#### What to do:
How many lines below hold the string "paper"? Report that number alone.
>>>
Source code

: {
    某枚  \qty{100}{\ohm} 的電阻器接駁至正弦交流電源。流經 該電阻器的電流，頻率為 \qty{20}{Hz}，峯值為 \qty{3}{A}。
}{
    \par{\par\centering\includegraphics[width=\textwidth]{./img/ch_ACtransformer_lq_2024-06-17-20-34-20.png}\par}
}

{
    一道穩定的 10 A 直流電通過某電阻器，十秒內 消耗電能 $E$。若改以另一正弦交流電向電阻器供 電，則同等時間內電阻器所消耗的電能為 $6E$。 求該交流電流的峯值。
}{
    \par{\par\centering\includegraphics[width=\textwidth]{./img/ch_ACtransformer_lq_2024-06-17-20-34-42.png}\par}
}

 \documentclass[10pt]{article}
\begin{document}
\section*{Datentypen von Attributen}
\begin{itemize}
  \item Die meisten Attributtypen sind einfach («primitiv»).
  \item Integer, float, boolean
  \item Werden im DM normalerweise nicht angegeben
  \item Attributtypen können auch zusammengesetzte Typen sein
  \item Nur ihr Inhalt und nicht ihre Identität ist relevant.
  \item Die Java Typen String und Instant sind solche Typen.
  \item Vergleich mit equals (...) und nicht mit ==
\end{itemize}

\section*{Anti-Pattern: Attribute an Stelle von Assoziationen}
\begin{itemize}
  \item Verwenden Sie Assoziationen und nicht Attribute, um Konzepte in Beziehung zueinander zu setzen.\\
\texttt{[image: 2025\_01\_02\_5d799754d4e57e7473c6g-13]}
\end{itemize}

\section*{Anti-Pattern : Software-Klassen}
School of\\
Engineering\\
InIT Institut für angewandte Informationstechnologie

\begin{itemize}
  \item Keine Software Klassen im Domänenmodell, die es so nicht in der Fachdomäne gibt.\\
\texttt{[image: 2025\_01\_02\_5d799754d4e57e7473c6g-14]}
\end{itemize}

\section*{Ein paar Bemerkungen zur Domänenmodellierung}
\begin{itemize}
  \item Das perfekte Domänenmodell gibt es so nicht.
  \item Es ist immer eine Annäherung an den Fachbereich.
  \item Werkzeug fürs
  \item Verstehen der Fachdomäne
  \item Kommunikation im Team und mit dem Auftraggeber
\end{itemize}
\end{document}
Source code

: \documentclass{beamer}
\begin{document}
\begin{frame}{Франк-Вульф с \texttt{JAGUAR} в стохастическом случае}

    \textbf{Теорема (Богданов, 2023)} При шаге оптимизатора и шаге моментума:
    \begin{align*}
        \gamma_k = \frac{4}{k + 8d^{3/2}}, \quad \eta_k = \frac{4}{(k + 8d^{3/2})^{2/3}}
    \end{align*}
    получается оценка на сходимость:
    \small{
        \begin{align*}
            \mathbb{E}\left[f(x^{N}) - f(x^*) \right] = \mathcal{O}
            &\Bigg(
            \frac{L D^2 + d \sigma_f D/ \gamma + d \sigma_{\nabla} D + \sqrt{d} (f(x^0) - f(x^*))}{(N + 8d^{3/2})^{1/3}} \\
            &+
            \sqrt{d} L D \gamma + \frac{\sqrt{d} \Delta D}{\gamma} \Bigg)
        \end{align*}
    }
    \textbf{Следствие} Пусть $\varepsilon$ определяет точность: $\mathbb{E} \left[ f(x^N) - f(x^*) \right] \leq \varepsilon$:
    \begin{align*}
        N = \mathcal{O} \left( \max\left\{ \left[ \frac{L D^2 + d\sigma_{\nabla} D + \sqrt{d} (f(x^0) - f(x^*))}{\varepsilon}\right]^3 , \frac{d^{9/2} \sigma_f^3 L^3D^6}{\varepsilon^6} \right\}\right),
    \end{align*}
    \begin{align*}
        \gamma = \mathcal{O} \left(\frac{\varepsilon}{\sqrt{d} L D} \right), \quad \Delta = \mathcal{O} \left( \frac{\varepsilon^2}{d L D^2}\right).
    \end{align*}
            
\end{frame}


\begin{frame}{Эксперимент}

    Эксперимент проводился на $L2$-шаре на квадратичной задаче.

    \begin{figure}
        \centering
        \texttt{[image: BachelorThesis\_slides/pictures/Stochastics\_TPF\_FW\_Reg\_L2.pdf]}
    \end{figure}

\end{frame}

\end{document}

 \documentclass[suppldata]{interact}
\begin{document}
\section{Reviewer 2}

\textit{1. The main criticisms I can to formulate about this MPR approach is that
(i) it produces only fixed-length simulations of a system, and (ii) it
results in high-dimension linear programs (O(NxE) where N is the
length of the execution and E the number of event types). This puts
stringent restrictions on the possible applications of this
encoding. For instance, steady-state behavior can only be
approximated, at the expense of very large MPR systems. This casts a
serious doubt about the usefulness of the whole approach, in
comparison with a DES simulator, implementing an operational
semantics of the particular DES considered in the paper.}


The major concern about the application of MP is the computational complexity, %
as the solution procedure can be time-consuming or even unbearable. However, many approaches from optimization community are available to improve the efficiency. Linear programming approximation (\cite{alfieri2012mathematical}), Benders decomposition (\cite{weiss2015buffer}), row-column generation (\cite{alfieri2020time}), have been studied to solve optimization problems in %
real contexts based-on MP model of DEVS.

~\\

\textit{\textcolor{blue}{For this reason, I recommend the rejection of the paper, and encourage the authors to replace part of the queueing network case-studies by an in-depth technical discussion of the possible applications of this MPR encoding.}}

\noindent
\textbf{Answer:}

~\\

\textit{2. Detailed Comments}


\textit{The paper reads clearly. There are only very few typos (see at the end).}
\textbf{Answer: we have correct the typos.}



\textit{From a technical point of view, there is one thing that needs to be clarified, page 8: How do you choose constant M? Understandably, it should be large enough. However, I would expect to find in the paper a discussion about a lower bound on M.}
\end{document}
<<<
#### Solved problem:
4